Ternate Chabacano

Facts

More information:

    Introduction

    Ternate Chabacano (autoglossonym: bahra) is spoken in the town of Ternate, situated at the mouth of the river Maragondon in the Manila Bay area on the island of Luzon in the Philippines. Approximately 3,000 of the town’s 20,500 inhabitants speak Ternate Chabacano.

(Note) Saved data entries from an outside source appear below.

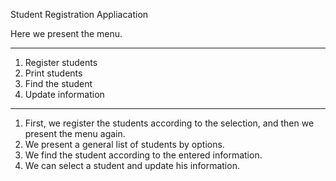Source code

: Student Registration Appliacation

Here we present the menu.

-----------------------
1. Register students
2. Print students
3. Find the student
4. Update information
-----------------

1) First, we register the students according to the selection, and then we present the menu again.
2) We present a general list of students by options.
3) We find the student according to the entered information.
4) We can select a student and update his information.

    The origins of Ternate Chabacano can be traced back to the island of Ternate in the Moluccas. Ternate was a central location for the spice trade and the object of constant disputes between the Portuguese, the Dutch, and the Spanish. Around 1660 the Spanish evacuated the garrison in Ternate to Manila, and with them a group of local Christians called mardikas arrived in the Philippines. The mardikas were allowed to resettle on the shores of the Manila Bay in the latter half of the 17th century, and as a consequence the new Ternate was born. The mardikas were said to have spoken Spanish, Tagalog and their own language, and eventually Chabacano.

    Ternate Chabacano is considered the earliest Chabacano variety. It may have arisen from a contact variety spoken already in the Moluccas or developed after the mardikas’ arrival in the Philippines. However, very few lexical items can be traced back to Portuguese, Malay, or Ternate (the West Papuan indigenous language of the island of Ternate), the languages spoken in the Moluccas.

    The Ternate Chavacano Verb

    Ternate Chabacano has three overt preverbal markers: ya/a, ta, and di. No combinations of the markers are possible. Ya and a mark the perfective aspect, ta marks the imperfective aspect, and di marks the irrealis/future. There are two main forms of the verb, one derived from the Spanish infinitive, such as komé ‘eat’ from comer, which combines with the preverbal markers, and the other from an inflected Spanish form for a limited group of verbs, including the modal verbs: dábli ‘must’, dwéle ‘hurt’, kyére ‘want’, pwéde ‘can’, sábe ‘know’, tyéne ‘have’, which generally occur without the preverbal markers.